Martin Redeker (* 21. Oktober 1900 in Bielefeld; † 14. Mai 1970 in Kiel) war ein deutscher Theologe und Politiker (CDU). Von 1954 bis 1967 war er Landtagsabgeordneter in Schleswig-Holstein.

Leben[Bearbeiten | Quelltext bearbeiten]

Redeker studierte ab 1920 Evangelische Theologie in Halle und Göttingen. In Halle und Göttingen war er im Wingolf aktiv.[1] Das Studium schloss er mit der Ordination zum Pfarrer ab. Von 1930 bis 1932 war er Dozent für evangelische Religionswissenschaft an der Pädagogischen Akademie in Cottbus. Im Jahre 1933 trat er der NSDAP bei. Er wurde 1933 im Fach Systematische Theologie zum Doktor der Theologie promoviert. Im Jahre 1934 übernahm er den Lehrstuhl für Systematische Theologie in Münster. Sein spezielles Thema wurde die Verbindung von Germanentum und christlicher Religion. So schrieb er beispielsweise 1935 in der Zeitschrift Die Deutsche Schule einen Beitrag unter dem Titel „Germanische Religion und der Religionsunterricht in der Schule“.[2]
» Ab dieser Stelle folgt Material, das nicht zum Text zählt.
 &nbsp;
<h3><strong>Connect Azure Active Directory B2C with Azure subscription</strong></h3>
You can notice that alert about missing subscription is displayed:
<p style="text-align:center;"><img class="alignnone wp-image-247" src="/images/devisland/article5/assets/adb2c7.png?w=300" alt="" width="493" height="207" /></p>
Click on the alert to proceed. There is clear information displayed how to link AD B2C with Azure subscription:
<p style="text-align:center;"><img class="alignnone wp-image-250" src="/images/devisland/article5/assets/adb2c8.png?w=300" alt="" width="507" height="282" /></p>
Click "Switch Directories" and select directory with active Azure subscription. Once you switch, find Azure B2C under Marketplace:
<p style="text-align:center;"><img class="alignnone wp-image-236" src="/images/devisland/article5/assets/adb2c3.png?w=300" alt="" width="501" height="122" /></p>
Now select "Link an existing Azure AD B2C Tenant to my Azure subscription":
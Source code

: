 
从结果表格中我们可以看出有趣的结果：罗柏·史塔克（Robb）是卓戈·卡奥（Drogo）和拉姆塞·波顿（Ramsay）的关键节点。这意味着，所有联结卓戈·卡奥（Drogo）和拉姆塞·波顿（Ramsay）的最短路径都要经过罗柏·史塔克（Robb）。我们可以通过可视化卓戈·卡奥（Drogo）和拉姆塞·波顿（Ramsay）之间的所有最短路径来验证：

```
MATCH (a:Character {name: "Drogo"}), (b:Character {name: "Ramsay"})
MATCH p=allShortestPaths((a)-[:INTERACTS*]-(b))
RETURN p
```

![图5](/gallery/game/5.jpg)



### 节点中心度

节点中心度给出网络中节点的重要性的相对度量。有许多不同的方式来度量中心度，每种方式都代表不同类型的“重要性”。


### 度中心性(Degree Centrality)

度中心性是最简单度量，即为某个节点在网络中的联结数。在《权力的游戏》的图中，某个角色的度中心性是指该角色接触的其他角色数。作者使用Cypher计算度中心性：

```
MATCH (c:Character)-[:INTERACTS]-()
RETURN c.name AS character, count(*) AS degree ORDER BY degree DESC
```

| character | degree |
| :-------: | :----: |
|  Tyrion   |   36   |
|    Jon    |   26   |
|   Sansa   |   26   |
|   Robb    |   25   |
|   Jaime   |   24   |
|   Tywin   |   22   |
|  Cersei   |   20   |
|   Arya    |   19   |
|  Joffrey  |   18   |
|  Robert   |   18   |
Im Jahre 1936 wurde er als Nachfolger des aus dem Amt gedrängten Hermann Mulert auf den Lehrstuhl für Systematische Theologie der Universität Kiel berufen. Dies geschah im Zusammenhang der nationalsozialistischen Profilierung Kiels zur „Grenzlanduniversität“.[3] Seine Mitarbeit am Institut zur Erforschung und Beseitigung des jüdischen Einflusses auf das deutsche kirchliche Leben seit 1939 war ein folgerichtiger Schritt seiner politischen Bindung an die NS-Ideologie.[4] Er hielt im Reichsrundfunk unter der Ägide von Reichspropagandaminister Joseph Goebbels Predigten aus der Kieler Universitätskirche. In einer dieser Ansprachen äußerte er im Januar 1939: „Was im Weltjudentum und im Materialismus an satanischer Kraft der Zersetzung sich zusammenballt, sehen wir allzu deutlich.“[5][6]
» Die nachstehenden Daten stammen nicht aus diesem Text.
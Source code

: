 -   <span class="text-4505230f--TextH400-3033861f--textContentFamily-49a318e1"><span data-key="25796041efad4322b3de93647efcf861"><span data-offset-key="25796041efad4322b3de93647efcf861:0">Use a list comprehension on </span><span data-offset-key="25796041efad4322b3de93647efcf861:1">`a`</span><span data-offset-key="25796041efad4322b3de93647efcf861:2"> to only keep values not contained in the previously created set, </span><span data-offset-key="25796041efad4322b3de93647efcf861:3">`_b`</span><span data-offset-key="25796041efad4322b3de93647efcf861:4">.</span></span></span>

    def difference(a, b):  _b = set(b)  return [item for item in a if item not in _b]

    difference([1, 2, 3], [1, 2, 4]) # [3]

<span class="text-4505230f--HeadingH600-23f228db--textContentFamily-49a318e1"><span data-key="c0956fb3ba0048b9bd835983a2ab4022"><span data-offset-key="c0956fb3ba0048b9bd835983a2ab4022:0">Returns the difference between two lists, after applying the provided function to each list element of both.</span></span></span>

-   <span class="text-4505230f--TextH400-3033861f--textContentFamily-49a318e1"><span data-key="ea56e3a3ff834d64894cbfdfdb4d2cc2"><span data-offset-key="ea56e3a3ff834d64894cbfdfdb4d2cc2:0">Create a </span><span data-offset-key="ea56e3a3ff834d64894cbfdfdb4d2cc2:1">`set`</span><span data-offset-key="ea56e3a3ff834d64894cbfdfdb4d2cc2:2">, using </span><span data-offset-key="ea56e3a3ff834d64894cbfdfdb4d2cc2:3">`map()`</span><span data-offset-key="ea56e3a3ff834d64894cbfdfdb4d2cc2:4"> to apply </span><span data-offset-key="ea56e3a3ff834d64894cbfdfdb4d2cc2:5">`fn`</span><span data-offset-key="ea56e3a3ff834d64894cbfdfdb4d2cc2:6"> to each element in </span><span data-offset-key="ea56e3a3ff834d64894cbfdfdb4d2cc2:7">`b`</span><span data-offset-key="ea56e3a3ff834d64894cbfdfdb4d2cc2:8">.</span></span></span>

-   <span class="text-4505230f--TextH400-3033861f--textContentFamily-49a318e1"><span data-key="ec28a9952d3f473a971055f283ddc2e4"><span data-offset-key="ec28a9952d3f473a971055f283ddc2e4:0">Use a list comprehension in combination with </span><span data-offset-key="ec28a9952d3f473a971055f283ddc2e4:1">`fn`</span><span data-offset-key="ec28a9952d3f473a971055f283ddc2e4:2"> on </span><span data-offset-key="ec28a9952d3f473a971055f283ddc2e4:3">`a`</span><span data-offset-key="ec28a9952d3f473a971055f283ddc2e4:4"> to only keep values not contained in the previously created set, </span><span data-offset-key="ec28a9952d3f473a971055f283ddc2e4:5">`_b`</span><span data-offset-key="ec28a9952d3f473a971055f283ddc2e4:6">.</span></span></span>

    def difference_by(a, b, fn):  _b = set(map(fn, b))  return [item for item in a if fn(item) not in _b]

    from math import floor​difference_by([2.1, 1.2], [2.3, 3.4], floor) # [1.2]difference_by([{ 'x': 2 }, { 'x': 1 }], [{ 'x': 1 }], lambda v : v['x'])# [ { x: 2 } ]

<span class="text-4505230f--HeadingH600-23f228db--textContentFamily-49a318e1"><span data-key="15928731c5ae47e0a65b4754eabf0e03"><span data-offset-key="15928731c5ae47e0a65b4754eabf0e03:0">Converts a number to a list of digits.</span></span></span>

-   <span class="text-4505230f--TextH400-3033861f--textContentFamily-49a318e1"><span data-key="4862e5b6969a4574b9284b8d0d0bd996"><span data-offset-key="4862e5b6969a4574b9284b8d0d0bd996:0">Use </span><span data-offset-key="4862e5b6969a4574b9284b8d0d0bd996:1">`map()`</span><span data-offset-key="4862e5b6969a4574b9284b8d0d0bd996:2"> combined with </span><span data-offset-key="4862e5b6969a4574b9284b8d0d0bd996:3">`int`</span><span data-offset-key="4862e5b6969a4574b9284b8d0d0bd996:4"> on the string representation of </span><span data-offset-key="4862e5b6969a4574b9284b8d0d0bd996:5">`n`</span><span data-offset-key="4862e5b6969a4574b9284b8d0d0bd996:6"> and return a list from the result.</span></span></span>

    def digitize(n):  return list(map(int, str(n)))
Im Jahre 1945 wurde Redeker amtsenthoben, klagte dagegen und wurde bald wieder in Amt und Würden eingesetzt. Er setzte sich ab 1949 intensiv und möglichst öffentlich für die Gründung des „Theologischen Studienhauses Kieler Kloster“ und anderer Studentenwohnheime ein.[7] Nicht lange danach wurde er als Dozent an die Hochschule für Lehrerbildung, die spätere Pädagogische Hochschule berufen und erhielt wieder seinen Lehrauftrag für Systematische Theologie an der Kieler Universität. Als Professor an der Pädagogischen Hochschule war er automatisch Mitglied des „Wissenschaftlichen Prüfungsamtes für das Lehramt an höheren Schulen in Schleswig-Holstein“.[6]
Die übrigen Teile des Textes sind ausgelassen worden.